- _DATA FOR REVIEW_
BEGIN

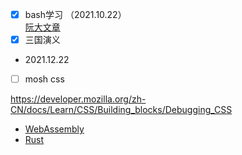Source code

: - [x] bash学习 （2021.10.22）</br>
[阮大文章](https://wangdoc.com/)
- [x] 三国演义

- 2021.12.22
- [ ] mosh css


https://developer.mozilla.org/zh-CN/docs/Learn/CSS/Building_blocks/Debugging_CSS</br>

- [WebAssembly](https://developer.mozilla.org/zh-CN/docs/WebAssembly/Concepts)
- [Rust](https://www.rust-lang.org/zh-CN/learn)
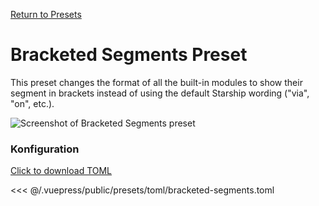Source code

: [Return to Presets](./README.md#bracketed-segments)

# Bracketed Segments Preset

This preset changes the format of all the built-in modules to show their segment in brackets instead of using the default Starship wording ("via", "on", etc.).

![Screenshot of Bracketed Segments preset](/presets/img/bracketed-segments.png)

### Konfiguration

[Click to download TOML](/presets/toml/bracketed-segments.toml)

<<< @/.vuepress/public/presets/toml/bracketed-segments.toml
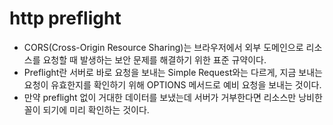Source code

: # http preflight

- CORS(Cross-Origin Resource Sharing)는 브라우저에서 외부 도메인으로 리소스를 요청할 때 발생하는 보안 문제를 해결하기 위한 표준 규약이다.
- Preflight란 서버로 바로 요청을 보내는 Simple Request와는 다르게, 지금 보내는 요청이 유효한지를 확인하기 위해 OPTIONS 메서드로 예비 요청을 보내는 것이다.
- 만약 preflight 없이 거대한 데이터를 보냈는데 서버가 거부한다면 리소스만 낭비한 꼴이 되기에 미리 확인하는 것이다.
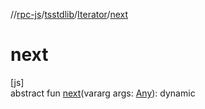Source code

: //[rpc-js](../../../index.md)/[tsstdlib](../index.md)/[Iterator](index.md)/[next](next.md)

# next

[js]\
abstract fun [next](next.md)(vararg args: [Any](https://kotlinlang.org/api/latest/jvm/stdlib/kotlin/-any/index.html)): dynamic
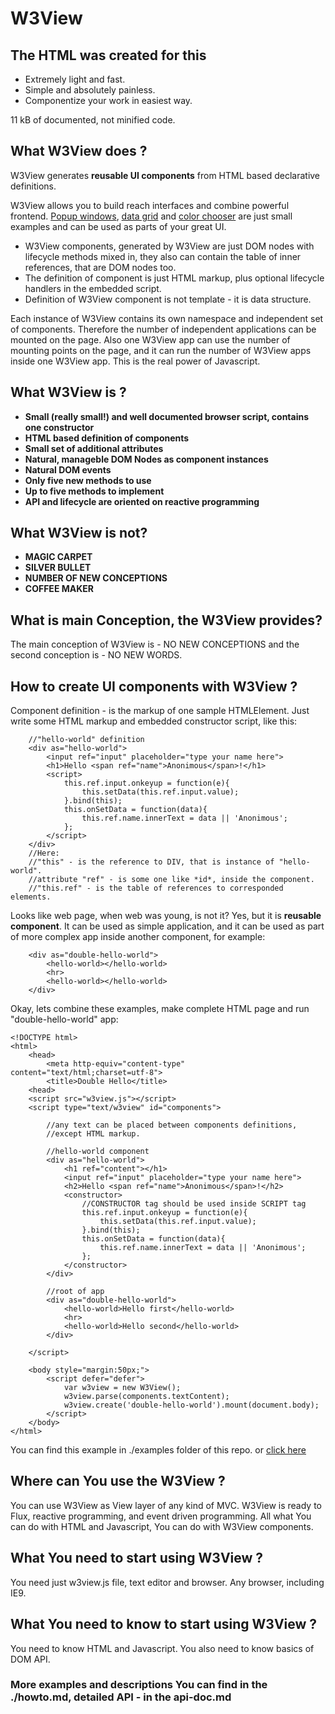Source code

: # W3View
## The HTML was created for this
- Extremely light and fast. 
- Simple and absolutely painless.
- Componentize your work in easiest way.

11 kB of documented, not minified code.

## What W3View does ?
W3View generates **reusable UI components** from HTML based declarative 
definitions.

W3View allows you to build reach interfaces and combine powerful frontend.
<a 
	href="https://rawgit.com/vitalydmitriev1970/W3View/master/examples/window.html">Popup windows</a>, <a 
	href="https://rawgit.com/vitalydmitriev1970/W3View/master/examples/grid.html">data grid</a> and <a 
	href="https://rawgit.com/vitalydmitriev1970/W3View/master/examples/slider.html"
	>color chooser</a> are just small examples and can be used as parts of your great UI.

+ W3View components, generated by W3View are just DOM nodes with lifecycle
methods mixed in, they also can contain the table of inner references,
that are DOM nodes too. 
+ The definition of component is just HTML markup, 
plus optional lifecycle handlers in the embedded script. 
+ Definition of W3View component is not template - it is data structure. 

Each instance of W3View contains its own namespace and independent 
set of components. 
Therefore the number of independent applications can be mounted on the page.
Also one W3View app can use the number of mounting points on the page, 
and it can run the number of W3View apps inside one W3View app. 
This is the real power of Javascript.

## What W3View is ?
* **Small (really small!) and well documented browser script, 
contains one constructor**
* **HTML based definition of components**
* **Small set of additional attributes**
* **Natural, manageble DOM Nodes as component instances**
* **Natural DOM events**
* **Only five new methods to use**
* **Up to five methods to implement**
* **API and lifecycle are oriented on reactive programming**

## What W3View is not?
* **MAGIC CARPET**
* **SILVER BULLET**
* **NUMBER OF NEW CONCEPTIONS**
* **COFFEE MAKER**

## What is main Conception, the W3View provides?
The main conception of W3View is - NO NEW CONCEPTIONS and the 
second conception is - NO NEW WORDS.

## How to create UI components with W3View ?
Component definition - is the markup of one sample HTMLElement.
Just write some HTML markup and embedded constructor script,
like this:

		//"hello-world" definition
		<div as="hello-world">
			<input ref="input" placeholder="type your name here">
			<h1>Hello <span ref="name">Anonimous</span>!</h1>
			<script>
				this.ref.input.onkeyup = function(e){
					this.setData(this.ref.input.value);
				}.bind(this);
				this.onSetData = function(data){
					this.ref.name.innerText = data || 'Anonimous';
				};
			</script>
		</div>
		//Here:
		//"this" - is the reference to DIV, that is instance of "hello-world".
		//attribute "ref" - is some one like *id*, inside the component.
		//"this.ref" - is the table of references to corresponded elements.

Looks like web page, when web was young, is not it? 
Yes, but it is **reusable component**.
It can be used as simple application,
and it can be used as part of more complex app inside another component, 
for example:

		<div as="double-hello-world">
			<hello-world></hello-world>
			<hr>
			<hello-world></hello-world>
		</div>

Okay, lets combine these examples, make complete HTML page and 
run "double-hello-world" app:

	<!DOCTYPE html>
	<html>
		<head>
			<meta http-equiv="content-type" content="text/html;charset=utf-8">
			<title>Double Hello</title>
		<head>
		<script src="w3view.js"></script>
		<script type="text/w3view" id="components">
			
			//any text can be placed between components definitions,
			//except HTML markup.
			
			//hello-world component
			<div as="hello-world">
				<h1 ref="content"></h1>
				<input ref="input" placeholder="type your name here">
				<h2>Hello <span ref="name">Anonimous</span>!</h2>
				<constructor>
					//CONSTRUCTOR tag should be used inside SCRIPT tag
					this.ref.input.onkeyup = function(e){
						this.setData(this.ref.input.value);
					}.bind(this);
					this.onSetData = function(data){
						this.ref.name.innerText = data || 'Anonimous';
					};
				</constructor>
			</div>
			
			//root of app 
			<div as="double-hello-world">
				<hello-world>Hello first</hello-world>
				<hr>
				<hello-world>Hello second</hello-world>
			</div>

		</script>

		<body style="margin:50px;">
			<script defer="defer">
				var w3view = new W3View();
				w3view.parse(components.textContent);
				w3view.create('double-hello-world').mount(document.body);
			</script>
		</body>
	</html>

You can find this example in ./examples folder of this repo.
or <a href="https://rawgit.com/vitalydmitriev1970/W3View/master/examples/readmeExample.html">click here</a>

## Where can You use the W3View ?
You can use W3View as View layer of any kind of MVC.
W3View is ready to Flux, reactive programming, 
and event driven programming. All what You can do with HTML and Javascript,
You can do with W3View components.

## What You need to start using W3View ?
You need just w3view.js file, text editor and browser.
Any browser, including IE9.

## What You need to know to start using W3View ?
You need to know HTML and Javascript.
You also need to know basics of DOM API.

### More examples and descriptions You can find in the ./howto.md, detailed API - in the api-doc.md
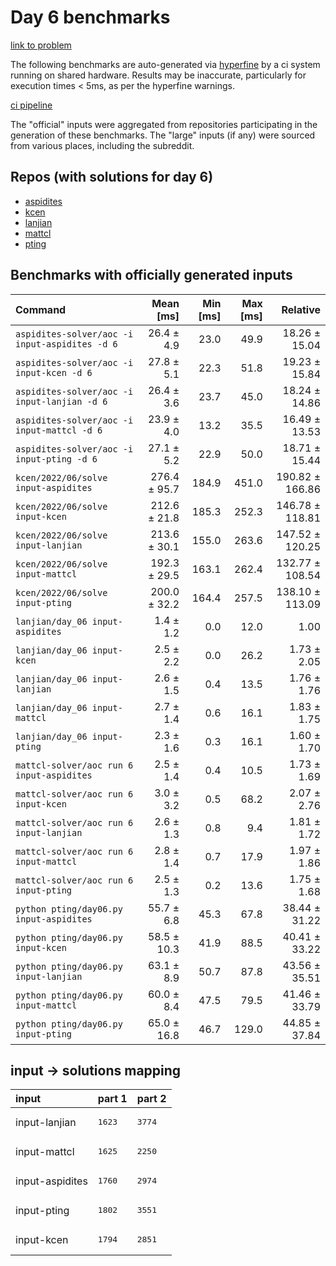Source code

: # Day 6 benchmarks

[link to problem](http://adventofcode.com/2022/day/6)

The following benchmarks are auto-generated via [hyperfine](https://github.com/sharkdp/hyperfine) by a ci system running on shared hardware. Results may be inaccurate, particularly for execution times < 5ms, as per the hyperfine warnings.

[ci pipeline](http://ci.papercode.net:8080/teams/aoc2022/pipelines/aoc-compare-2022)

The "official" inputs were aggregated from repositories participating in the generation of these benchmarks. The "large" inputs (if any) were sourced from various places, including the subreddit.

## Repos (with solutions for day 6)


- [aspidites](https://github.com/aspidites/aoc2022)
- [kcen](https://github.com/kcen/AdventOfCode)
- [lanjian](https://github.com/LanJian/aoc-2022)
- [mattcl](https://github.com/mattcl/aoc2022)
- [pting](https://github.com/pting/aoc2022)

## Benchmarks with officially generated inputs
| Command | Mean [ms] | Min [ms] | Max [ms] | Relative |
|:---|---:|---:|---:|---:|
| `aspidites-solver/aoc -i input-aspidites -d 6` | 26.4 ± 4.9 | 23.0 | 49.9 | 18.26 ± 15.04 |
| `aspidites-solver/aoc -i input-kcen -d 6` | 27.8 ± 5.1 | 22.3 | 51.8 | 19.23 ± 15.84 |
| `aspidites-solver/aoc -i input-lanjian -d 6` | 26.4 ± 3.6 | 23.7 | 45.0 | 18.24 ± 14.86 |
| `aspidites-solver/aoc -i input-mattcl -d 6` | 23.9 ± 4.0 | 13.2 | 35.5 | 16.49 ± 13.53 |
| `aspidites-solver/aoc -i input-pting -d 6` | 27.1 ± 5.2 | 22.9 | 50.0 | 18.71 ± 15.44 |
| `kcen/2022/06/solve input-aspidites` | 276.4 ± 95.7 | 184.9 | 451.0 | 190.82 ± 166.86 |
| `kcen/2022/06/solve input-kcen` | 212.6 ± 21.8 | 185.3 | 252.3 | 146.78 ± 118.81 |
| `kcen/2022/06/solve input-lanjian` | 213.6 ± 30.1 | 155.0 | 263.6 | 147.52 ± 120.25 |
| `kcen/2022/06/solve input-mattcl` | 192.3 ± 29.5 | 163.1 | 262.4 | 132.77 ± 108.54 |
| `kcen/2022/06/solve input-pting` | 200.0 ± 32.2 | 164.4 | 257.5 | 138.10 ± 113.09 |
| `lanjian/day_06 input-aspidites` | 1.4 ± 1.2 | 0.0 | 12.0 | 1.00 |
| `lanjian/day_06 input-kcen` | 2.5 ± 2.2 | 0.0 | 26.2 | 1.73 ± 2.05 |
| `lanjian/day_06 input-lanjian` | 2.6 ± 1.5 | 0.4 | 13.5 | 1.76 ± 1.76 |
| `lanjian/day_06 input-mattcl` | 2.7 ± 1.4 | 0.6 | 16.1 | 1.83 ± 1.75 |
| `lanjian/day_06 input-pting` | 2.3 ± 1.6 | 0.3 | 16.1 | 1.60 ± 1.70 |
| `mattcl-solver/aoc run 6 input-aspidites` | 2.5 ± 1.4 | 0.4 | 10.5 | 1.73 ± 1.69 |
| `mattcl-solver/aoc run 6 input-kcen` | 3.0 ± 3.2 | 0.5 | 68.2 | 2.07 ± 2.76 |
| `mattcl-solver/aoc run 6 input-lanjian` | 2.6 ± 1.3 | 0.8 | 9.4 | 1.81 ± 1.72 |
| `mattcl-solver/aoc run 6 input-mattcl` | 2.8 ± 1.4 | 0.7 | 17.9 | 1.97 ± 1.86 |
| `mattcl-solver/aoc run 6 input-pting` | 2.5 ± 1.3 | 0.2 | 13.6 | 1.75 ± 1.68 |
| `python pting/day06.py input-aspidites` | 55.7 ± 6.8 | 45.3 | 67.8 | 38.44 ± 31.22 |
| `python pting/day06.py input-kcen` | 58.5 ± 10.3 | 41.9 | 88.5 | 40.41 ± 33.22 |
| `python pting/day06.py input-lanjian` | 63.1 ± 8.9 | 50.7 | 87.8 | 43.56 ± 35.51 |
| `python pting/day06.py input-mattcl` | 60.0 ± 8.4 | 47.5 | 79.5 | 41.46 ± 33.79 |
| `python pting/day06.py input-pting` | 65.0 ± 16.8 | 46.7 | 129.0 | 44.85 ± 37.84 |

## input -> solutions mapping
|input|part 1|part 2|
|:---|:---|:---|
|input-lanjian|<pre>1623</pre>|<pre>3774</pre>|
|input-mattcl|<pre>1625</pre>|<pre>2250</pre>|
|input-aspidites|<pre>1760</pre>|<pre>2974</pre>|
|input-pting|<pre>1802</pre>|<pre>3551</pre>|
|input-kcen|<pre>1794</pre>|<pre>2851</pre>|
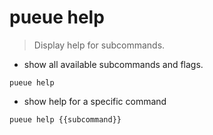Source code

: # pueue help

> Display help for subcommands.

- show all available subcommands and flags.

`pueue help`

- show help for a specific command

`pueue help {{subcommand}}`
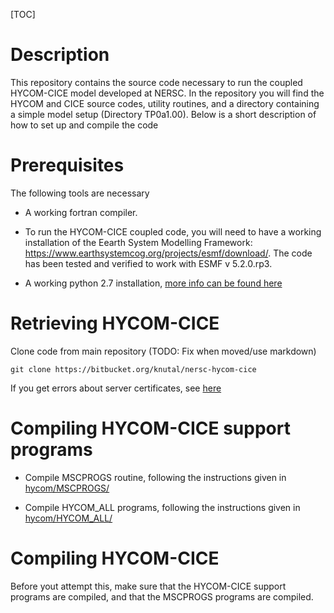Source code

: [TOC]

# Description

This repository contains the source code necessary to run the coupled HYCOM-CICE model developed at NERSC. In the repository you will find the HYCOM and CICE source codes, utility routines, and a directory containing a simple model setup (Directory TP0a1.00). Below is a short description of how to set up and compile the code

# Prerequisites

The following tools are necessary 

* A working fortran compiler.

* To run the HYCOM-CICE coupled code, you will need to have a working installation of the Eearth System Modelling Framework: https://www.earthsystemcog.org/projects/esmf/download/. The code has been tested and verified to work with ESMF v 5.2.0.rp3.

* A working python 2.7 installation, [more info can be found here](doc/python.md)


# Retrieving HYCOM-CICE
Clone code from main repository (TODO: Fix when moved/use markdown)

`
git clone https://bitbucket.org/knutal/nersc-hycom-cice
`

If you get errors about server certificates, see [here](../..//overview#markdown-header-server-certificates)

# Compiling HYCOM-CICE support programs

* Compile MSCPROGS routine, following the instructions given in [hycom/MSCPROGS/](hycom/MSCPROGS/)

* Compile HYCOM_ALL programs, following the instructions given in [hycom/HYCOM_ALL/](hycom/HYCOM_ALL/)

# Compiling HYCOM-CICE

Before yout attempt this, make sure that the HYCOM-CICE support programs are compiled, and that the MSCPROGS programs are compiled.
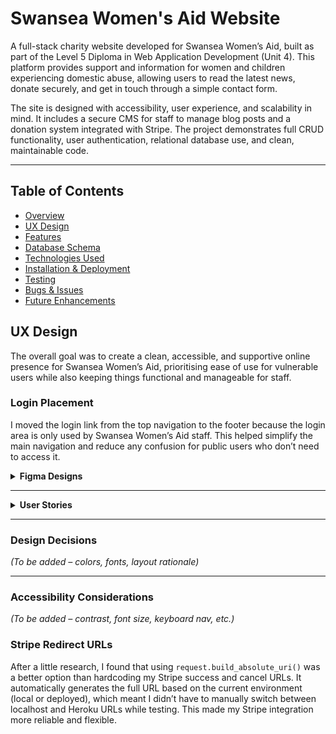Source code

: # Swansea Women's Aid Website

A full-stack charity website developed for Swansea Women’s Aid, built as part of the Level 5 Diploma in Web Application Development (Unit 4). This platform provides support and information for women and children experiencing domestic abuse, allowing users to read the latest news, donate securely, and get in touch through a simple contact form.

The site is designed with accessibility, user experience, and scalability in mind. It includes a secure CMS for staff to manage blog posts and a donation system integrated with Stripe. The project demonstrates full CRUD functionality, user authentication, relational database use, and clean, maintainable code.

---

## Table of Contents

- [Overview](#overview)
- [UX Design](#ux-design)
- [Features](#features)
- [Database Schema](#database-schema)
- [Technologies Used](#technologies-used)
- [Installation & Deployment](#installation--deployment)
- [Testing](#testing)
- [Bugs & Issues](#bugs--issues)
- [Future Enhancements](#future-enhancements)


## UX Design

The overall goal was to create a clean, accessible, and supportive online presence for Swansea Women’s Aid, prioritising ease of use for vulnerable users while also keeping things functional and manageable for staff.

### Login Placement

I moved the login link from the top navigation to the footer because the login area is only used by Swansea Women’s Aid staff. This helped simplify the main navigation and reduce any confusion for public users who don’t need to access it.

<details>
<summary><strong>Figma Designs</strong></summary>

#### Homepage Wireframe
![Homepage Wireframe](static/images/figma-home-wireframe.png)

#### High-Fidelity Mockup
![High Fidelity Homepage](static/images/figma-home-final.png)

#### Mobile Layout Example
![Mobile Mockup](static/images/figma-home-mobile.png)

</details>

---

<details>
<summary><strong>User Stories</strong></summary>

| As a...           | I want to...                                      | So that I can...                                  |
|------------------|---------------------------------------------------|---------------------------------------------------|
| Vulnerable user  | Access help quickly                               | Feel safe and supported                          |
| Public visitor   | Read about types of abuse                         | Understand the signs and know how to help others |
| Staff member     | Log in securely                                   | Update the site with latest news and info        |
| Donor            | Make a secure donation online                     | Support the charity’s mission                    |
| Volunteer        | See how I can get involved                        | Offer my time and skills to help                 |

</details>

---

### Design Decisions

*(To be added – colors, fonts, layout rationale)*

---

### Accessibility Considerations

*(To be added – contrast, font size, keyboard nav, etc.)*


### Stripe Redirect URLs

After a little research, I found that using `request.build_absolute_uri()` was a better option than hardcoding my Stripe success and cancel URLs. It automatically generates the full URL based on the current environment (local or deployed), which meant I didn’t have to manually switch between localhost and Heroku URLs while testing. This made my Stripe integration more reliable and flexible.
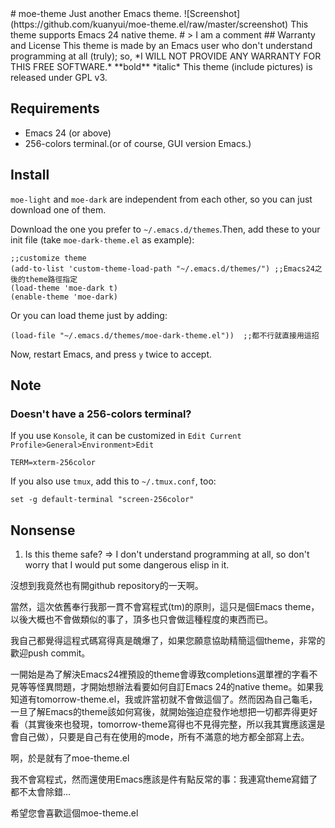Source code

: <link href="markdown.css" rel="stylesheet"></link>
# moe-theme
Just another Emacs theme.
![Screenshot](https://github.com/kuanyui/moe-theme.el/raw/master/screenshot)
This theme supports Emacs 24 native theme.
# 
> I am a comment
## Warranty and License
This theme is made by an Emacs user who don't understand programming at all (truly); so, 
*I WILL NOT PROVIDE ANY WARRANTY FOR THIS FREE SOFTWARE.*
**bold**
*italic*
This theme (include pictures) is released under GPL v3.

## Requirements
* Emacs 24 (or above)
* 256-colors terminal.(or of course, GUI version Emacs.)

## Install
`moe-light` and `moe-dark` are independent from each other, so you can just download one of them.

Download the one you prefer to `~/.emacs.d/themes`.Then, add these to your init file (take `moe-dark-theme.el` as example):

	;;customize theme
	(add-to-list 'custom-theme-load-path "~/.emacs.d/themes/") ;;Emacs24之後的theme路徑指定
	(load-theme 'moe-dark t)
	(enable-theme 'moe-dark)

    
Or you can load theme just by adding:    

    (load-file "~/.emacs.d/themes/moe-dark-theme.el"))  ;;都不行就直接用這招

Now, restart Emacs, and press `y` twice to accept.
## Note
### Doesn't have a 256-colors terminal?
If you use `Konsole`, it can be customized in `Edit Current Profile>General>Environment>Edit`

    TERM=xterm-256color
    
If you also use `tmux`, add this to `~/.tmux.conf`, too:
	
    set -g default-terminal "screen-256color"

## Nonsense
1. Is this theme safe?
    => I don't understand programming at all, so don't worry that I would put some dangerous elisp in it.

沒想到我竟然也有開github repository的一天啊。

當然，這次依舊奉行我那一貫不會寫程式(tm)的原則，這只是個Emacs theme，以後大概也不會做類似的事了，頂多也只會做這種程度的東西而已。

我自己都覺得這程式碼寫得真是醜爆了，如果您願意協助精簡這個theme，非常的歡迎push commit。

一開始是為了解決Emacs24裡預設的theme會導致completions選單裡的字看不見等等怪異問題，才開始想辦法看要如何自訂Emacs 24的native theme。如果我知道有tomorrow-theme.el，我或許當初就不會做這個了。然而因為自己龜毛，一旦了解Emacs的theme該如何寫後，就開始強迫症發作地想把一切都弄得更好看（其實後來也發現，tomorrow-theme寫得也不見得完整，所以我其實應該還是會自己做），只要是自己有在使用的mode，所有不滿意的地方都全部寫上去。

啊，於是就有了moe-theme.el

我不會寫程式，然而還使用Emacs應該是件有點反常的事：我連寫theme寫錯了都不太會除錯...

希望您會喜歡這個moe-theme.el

END

- _PROBLEM TO SOLVE_
Tally the lines in the listing that hold the string "found"; your reply is that total alone.

- _ANSWER SECTION_
2